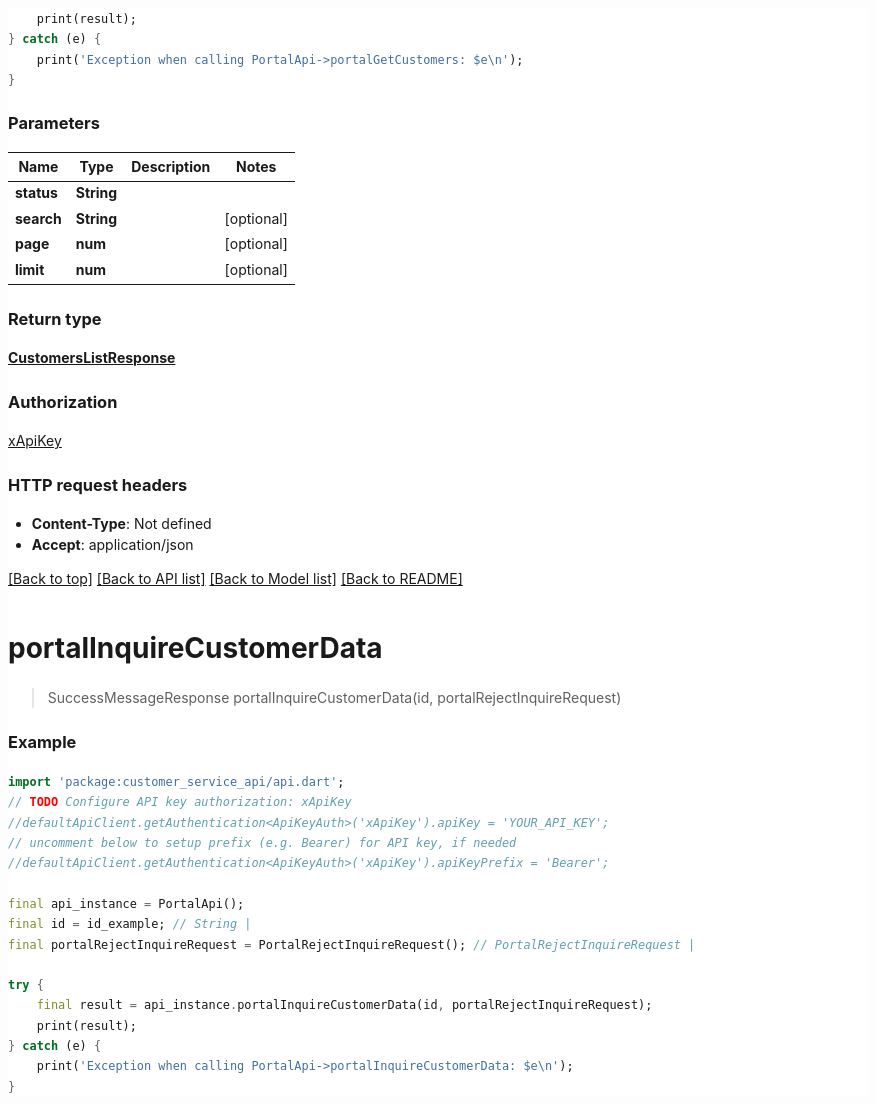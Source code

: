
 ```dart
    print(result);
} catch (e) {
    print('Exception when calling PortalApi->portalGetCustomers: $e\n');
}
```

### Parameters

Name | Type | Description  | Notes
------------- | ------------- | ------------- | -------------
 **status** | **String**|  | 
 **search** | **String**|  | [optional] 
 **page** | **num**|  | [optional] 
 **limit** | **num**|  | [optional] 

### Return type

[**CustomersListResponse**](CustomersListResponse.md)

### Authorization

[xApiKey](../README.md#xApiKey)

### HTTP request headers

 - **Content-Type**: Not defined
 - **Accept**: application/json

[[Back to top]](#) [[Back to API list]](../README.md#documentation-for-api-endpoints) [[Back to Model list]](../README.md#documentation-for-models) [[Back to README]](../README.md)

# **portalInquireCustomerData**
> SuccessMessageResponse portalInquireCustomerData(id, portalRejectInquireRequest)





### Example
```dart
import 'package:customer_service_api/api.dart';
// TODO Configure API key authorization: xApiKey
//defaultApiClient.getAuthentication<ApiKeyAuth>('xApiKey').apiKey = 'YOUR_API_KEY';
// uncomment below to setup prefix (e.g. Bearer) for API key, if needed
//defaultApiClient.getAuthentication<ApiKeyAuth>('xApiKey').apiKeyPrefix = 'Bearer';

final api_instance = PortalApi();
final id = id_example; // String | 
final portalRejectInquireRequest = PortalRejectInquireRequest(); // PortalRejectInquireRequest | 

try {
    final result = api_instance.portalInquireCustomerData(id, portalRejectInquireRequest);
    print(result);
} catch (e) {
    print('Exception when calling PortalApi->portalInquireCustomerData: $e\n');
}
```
---
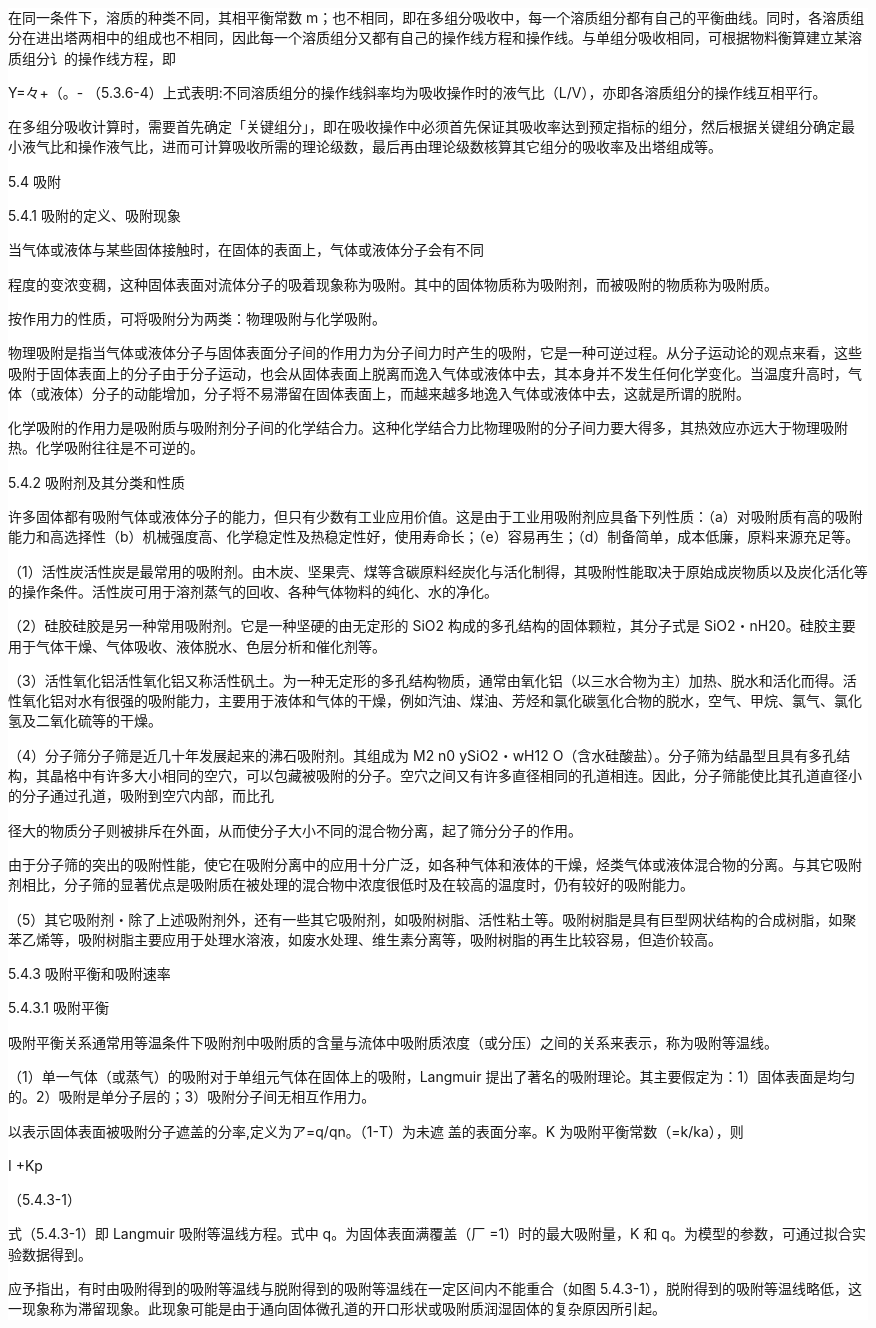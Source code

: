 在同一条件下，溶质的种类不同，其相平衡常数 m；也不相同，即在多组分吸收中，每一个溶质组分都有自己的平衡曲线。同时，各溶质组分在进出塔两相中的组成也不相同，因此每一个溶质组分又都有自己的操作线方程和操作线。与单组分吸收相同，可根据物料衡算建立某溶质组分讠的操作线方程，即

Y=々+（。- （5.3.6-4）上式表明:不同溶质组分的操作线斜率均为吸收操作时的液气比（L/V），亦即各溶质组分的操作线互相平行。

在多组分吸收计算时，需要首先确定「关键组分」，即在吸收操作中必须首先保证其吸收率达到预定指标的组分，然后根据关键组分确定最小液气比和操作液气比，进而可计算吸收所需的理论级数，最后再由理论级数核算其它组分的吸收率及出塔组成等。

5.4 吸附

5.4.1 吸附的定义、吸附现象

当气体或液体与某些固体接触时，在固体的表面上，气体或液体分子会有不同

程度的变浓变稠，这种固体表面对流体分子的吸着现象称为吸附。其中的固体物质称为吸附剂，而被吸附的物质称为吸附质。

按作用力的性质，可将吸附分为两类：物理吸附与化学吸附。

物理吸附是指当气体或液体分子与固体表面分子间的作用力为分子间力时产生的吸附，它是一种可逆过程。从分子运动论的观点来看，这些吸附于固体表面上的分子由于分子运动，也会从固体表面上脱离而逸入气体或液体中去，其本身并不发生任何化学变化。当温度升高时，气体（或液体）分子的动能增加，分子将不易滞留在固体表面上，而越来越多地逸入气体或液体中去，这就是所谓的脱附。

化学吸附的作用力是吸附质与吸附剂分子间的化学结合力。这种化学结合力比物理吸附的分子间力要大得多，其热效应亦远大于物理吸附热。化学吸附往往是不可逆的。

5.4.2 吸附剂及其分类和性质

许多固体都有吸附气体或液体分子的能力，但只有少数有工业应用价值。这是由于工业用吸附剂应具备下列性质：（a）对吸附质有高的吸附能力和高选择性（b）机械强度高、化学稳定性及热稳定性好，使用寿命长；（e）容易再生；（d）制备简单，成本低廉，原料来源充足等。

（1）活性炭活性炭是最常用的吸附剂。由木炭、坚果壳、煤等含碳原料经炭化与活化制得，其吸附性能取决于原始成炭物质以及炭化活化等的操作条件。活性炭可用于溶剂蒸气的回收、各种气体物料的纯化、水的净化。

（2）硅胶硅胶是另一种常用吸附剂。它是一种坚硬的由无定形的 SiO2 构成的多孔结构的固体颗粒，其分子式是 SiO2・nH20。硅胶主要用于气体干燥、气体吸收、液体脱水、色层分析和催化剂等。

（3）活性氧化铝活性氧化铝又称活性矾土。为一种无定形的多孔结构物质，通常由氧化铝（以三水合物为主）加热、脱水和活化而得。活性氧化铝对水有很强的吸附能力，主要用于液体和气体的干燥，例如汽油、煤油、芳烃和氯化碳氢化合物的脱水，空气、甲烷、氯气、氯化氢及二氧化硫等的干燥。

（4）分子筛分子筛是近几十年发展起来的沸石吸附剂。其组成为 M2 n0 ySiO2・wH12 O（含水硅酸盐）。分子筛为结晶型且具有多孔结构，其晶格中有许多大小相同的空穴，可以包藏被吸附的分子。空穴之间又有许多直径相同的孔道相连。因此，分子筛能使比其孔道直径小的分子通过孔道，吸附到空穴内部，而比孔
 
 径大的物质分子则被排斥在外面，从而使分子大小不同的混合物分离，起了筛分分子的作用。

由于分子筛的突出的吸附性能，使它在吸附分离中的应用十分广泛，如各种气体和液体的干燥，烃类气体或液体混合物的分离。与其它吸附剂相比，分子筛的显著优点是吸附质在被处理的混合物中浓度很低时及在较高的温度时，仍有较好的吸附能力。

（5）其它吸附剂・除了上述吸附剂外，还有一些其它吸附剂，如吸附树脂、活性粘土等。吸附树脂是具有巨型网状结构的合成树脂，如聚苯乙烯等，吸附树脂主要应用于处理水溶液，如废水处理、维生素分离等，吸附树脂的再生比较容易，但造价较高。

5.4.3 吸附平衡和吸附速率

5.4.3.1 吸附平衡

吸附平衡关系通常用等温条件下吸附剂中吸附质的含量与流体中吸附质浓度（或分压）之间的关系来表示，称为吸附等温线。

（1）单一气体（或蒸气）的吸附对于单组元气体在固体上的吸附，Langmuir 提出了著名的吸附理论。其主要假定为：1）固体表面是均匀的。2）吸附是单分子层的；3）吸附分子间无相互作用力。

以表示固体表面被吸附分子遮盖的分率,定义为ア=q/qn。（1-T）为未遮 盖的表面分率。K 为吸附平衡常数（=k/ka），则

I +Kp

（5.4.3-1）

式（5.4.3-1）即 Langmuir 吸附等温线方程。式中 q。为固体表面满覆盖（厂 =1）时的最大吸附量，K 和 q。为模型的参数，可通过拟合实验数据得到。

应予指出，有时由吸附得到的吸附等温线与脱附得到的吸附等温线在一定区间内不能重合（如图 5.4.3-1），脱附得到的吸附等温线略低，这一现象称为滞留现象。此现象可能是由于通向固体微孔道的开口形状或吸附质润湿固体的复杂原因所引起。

Requirement → Search the material above for the string "README", and copy every line in which it turns up.

Written answer →
[xApiKey](../README.md#xApiKey)
[[Back to top]](#) [[Back to API list]](../README.md#documentation-for-api-endpoints) [[Back to Model list]](../README.md#documentation-for-models) [[Back to README]](../README.md)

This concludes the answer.